Пройдя некоторое расстояние по бульварам, процессия, за которой теперь следовала огромная толпа растроганных и негодующих людей, снова свернула на улицы. Так дошли до улицы Гравилье. Здесь из узкого переулка внезапно появился полицейский разъезд; двадцать всадников с саблями наголо ринулись на людей, несших носилки, и сбросили трупы в грязь. Подоспевший тут же беглым шагом батальон стрелков штыками решил исход боя. Сто два гражданина были арестованы и отведены в префектуру. В схватке обоим трупам досталось несколько сабельных ударов — они, можно сказать, были убиты дважды. Бригадир Ревиаль, командовавший полицейским разъездом, за этот воинский подвиг был награжден орденом Почетного Легиона.
Когда мы пришли к Мари, нас предупредили, что его дом собираются окружить. Мы решили уйти с улицы Круа-де-Пти-Шан.
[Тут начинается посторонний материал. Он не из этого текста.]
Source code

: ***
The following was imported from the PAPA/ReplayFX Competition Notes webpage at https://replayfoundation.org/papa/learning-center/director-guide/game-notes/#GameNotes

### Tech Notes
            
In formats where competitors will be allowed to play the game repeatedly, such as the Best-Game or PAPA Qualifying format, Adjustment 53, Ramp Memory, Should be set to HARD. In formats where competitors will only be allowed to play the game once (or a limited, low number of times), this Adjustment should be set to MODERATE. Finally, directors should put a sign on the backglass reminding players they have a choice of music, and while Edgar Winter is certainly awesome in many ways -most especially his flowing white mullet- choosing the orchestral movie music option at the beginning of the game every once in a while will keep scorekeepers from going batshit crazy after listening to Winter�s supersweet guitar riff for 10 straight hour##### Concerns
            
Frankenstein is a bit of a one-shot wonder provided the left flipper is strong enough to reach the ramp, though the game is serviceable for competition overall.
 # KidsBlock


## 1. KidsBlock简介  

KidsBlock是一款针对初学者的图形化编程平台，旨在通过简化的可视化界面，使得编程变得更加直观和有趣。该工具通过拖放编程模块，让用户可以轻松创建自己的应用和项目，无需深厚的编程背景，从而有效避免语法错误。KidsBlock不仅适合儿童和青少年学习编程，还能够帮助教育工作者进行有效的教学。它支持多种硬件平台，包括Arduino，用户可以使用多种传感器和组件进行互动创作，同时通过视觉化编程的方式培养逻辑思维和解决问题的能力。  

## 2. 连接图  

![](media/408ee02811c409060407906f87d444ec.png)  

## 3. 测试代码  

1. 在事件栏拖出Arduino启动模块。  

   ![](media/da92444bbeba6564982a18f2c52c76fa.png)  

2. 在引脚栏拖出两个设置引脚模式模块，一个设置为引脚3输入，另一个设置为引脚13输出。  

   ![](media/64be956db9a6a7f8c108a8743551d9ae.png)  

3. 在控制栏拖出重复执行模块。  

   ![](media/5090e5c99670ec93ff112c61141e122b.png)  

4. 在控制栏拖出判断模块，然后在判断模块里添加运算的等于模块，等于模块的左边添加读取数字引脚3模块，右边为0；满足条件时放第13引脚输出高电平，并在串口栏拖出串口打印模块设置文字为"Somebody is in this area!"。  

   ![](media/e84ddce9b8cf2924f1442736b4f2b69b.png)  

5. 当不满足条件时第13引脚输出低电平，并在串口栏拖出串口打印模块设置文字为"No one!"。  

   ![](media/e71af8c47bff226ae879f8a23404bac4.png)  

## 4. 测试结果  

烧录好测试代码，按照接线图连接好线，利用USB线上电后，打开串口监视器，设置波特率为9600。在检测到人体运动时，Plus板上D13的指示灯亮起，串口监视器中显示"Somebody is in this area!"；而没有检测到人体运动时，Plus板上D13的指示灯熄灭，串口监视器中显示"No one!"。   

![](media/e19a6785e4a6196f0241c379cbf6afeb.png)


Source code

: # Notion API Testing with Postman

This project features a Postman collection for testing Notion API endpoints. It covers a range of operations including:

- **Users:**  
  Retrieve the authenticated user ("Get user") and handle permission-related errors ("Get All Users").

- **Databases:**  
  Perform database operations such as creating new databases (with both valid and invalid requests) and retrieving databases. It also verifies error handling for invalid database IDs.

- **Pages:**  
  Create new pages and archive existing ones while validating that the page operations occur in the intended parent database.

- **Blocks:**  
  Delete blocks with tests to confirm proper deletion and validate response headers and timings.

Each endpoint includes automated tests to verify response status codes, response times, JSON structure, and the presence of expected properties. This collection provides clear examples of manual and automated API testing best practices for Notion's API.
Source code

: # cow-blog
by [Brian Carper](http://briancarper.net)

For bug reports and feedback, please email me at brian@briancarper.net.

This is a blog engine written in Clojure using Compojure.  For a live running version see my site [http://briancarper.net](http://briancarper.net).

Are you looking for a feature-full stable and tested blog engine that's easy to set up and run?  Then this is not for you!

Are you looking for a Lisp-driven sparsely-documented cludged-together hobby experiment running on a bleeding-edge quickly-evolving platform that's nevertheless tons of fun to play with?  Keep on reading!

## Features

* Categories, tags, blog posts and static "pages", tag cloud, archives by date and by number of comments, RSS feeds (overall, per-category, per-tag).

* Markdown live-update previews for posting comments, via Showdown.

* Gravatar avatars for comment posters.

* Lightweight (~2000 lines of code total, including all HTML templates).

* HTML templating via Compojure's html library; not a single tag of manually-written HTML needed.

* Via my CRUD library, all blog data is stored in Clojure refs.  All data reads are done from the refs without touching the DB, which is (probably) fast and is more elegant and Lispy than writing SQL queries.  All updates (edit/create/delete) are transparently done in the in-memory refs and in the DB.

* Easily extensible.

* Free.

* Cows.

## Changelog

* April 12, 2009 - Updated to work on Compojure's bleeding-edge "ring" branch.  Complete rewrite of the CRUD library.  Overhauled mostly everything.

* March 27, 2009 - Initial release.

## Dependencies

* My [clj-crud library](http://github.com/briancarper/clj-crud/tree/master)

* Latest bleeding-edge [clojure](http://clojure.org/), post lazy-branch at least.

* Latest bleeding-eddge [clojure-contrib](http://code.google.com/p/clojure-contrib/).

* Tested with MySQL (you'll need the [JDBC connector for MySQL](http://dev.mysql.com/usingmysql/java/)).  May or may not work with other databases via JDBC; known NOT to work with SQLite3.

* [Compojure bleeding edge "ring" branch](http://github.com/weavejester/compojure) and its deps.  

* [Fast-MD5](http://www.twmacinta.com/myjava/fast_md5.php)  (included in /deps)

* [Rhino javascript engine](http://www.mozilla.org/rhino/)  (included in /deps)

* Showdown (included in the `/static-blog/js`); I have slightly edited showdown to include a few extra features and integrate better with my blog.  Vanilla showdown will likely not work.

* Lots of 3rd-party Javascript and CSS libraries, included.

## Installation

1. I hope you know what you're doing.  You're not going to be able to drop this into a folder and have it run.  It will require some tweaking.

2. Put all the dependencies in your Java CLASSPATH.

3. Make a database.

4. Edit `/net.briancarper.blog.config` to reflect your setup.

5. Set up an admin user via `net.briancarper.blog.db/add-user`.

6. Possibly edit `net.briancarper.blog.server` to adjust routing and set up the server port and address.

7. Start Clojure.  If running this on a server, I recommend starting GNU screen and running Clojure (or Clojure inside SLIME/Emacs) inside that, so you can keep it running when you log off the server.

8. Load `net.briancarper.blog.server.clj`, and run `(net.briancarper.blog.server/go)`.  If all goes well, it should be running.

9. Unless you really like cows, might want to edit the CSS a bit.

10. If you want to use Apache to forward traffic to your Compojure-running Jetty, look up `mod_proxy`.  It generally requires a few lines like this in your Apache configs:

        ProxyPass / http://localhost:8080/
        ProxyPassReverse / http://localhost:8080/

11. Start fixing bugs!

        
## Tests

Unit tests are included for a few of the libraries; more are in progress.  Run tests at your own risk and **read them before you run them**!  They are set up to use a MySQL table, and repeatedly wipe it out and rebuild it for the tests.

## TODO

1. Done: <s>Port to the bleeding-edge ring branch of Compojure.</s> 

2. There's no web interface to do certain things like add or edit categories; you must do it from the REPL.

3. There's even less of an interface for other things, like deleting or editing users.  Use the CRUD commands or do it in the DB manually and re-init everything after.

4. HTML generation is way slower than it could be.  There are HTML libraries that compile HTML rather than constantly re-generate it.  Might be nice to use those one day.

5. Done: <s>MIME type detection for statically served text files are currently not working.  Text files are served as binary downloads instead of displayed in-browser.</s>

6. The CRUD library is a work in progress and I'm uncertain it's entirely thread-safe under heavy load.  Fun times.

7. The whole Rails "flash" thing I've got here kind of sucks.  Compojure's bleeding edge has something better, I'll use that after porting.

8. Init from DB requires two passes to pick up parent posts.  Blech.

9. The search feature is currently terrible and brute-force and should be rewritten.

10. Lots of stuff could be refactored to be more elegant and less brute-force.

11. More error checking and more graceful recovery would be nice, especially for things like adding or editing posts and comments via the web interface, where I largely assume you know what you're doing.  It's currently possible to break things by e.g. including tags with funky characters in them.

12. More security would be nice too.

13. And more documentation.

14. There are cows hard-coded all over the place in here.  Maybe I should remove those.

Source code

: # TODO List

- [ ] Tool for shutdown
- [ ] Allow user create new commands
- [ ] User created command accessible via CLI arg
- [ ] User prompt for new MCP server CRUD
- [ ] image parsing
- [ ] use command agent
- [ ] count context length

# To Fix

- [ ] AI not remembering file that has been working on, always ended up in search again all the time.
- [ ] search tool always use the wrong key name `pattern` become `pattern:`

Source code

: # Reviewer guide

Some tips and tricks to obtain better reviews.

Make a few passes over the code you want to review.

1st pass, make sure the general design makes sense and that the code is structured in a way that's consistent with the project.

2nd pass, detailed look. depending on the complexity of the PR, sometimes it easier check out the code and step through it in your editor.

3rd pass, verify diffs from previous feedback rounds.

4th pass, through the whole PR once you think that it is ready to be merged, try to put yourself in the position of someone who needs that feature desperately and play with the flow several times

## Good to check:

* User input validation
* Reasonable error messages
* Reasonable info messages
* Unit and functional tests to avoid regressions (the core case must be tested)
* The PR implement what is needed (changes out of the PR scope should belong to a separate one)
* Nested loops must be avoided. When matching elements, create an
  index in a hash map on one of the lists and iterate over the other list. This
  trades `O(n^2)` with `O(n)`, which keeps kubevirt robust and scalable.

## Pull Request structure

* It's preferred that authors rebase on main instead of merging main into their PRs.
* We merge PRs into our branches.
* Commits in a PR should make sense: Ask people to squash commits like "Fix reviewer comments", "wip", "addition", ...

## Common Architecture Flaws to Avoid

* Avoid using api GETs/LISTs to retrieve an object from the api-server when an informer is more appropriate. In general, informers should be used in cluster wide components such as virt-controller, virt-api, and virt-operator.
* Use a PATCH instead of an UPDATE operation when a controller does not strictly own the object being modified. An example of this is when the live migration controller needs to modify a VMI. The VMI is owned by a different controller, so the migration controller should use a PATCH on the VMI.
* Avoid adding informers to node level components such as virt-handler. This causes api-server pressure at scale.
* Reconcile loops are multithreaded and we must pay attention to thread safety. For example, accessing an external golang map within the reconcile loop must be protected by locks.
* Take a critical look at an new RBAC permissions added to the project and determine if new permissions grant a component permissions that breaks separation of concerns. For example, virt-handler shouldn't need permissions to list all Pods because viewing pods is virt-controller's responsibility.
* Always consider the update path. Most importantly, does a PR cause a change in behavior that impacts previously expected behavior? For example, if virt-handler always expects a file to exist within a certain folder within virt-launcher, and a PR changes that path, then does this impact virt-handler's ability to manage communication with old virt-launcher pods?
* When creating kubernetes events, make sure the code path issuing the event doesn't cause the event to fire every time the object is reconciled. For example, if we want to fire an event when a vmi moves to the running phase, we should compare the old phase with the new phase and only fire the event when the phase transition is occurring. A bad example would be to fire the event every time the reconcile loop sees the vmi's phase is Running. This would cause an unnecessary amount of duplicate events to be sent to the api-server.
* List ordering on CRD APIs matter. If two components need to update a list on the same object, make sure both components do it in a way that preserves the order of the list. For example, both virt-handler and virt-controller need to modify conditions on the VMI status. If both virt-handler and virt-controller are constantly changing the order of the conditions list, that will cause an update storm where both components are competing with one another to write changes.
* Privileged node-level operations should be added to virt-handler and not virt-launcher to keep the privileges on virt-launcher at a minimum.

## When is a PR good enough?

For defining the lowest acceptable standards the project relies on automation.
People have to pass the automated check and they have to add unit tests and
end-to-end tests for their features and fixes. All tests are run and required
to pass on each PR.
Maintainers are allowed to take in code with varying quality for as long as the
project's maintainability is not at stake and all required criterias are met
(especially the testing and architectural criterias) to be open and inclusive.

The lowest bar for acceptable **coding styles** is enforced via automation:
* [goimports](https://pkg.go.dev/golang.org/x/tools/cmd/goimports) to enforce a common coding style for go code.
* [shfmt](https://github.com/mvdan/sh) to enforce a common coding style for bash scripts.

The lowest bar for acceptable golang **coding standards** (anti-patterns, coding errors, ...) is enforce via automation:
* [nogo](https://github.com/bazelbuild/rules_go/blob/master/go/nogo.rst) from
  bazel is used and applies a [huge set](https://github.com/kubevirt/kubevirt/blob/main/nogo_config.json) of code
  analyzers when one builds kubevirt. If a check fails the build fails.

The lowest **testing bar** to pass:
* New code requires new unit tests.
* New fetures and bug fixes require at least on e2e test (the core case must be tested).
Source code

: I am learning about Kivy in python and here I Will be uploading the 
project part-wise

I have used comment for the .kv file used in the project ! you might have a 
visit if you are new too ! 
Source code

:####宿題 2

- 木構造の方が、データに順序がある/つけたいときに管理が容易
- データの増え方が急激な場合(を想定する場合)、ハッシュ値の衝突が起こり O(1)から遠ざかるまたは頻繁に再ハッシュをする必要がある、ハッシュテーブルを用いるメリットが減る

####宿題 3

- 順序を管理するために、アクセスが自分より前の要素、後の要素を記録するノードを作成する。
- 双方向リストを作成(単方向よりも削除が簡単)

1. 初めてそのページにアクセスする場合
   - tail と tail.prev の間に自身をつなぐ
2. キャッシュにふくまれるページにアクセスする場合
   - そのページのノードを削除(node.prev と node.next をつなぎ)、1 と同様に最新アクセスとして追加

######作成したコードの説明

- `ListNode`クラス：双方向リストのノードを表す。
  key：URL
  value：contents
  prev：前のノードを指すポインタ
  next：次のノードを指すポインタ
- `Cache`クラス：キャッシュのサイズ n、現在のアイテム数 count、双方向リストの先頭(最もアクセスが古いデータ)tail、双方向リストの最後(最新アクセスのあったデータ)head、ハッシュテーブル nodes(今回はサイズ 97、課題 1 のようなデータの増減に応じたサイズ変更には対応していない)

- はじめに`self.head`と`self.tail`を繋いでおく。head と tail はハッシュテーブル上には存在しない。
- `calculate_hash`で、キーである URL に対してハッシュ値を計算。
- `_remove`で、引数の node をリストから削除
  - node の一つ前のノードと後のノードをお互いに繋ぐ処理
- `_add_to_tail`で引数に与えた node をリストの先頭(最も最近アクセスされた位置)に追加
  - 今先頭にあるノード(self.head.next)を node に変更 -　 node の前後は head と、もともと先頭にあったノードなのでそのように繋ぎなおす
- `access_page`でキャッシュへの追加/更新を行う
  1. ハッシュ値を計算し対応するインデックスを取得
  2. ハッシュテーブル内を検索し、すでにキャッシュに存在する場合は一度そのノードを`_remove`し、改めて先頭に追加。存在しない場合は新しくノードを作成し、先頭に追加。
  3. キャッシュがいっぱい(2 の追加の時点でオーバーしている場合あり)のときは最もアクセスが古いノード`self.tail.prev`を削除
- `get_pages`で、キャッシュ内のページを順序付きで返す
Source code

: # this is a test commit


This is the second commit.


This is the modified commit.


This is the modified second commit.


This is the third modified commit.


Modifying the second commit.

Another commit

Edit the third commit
В Елисейском дворце струхнули. Бывшего майора Флери, одного из адъютантов президента, вызвали в кабинет, где весь день находился Бонапарт. Тот в течение нескольких минут беседовал с Флери с глазу на глаз, после чего адъютант вышел из кабинета, сел на лошадь и галопом помчался по направлению к Мазасу.
Затем приспешники переворота собрались на совещание в кабинете Бонапарта. Их дела явно шли плохо; представлялось вероятным, что битва в конце концов примет угрожающие размеры; до сих пор они сами хотели ее, а теперь, кажется, потеряли уверенность и стали побаиваться. Они старались вызвать столкновение и в то же время опасались его. Стойкость сопротивления была для них таким же тревожным признаком, как и трусость их сторонников. Ни один из новых министров, назначенных в это утро, еще не водворился в своем министерстве — робость, знаменательная со стороны людей, всегда так жадно бросавшихся на добычу. Руэр, в частности, запропастился неизвестно куда. Это предвещало грозу. Не говоря о Луи Бонапарте, ответственность за переворот по-прежнему ложилась только на три имени: Морни, Сент-Арно и Мопа. Сент-Арно ручался за Маньяна; Морни с усмешкой говорил вполголоса: «А ручается ли Маньян за Сент-Арно?» Эти люди приняли все меры, они вызвали новые полки, приказ гарнизонам двинуться к Парижу был разослан в один конец до Шербурга, а в другой до Мобежа. Преступники, в глубине души сильно встревоженные, старались обмануть друг друга, но держались невозмутимо; все говорили о верной победе, но каждый втихомолку готовился бежать, втайне, никому не доверяясь, чтобы не вызвать подозрения у своих сообщников и, в случае провала, оставить нескольких человек в жертву народной ярости. Для этих жалких последователей Макьявелли первое условие удачного побега состоит в том, чтобы покинуть друзей; удирая, они бросают своих сообщников на произвол судьбы.